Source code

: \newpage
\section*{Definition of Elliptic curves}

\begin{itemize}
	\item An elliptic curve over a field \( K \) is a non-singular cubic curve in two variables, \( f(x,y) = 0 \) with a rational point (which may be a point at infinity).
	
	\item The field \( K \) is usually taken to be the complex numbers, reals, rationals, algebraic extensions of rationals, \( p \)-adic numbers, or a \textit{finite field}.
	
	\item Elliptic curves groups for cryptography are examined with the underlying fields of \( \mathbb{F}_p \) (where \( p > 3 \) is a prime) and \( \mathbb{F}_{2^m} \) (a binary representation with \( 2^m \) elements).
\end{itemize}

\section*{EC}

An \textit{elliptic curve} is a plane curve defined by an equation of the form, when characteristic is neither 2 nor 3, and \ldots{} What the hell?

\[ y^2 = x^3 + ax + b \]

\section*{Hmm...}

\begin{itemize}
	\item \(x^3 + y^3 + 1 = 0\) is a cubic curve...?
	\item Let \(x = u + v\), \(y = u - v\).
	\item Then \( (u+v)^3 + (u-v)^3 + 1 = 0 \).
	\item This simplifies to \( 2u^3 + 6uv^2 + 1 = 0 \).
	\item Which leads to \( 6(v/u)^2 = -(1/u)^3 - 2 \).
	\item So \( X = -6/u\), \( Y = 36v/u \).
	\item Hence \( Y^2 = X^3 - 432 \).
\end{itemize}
_ _ _ _ _
** The task **
Every record must be transcribed exactly as written.

** Result of the exercise **
Source code

: \newpage
\section*{Definition of Elliptic curves}

\begin{itemize}
	\item An elliptic curve over a field \( K \) is a non-singular cubic curve in two variables, \( f(x,y) = 0 \) with a rational point (which may be a point at infinity).
	
	\item The field \( K \) is usually taken to be the complex numbers, reals, rationals, algebraic extensions of rationals, \( p \)-adic numbers, or a \textit{finite field}.
	
	\item Elliptic curves groups for cryptography are examined with the underlying fields of \( \mathbb{F}_p \) (where \( p > 3 \) is a prime) and \( \mathbb{F}_{2^m} \) (a binary representation with \( 2^m \) elements).
\end{itemize}

\section*{EC}

An \textit{elliptic curve} is a plane curve defined by an equation of the form, when characteristic is neither 2 nor 3, and \ldots{} What the hell?

\[ y^2 = x^3 + ax + b \]

\section*{Hmm...}

\begin{itemize}
	\item \(x^3 + y^3 + 1 = 0\) is a cubic curve...?
	\item Let \(x = u + v\), \(y = u - v\).
	\item Then \( (u+v)^3 + (u-v)^3 + 1 = 0 \).
	\item This simplifies to \( 2u^3 + 6uv^2 + 1 = 0 \).
	\item Which leads to \( 6(v/u)^2 = -(1/u)^3 - 2 \).
	\item So \( X = -6/u\), \( Y = 36v/u \).
	\item Hence \( Y^2 = X^3 - 432 \).
\end{itemize}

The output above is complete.